-- Excerpted data --
*** Block opens ***

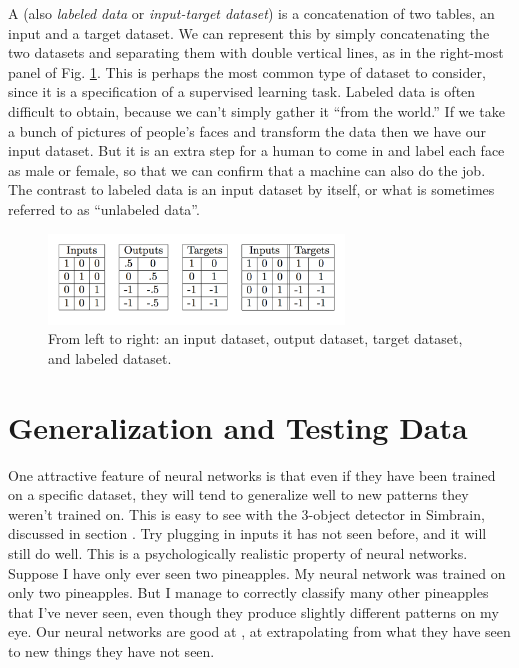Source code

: A  (also \emph{labeled data} or \emph{input-target dataset}) is a concatenation of two tables, an input and a target dataset. We can represent this by simply concatenating the two datasets and separating them with double vertical lines, as in the right-most panel of Fig. \ref{datasetTypes}. This is perhaps the most common type of dataset to consider, since it is a specification of a supervised learning task. Labeled data is often difficult to obtain, because we can't simply gather it ``from the world.''  If we take a bunch of pictures of people's faces and transform the data then we have our input dataset. But it is an extra step for a human to come in and label each face as male or female, so that we can confirm that a machine can also do the job. The contrast to labeled  data  is an input dataset by itself, or what is sometimes referred to as ``unlabeled data''. 

\begin{figure}[h]
\centering
\includegraphics[width=0.7\textwidth]{./images/datasetTypes.png}
\caption[Jeff Yoshimi.]{From left to right: an input dataset, output dataset, target dataset, and labeled dataset.}
\label{datasetTypes}
\end{figure}

\section{Generalization and Testing Data }\label{generalization}

One attractive feature of neural networks is that even if they have been trained on a specific dataset, they will tend to generalize well to new patterns they weren't trained on. This is easy to see with the 3-object detector in Simbrain, discussed in section . Try plugging in inputs it has not seen before, and it will still do well. This is a psychologically realistic property of neural networks. Suppose I have only ever seen two pineapples. My neural network was trained on only two pineapples. But I manage to correctly classify many other pineapples that I've never seen, even though they produce slightly different patterns on my eye. Our neural networks are good at , at extrapolating from what they have seen to new things they have not seen.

*** Block closes ***

-- Your assignment --
The lines to quote run from the one containing "to right: an" through the final line of the material above; please give them exactly, both ends included, and nothing else.

-- Task answer --
\caption[Jeff Yoshimi.]{From left to right: an input dataset, output dataset, target dataset, and labeled dataset.}
\label{datasetTypes}
\end{figure}

\section{Generalization and Testing Data }\label{generalization}

One attractive feature of neural networks is that even if they have been trained on a specific dataset, they will tend to generalize well to new patterns they weren't trained on. This is easy to see with the 3-object detector in Simbrain, discussed in section . Try plugging in inputs it has not seen before, and it will still do well. This is a psychologically realistic property of neural networks. Suppose I have only ever seen two pineapples. My neural network was trained on only two pineapples. But I manage to correctly classify many other pineapples that I've never seen, even though they produce slightly different patterns on my eye. Our neural networks are good at , at extrapolating from what they have seen to new things they have not seen.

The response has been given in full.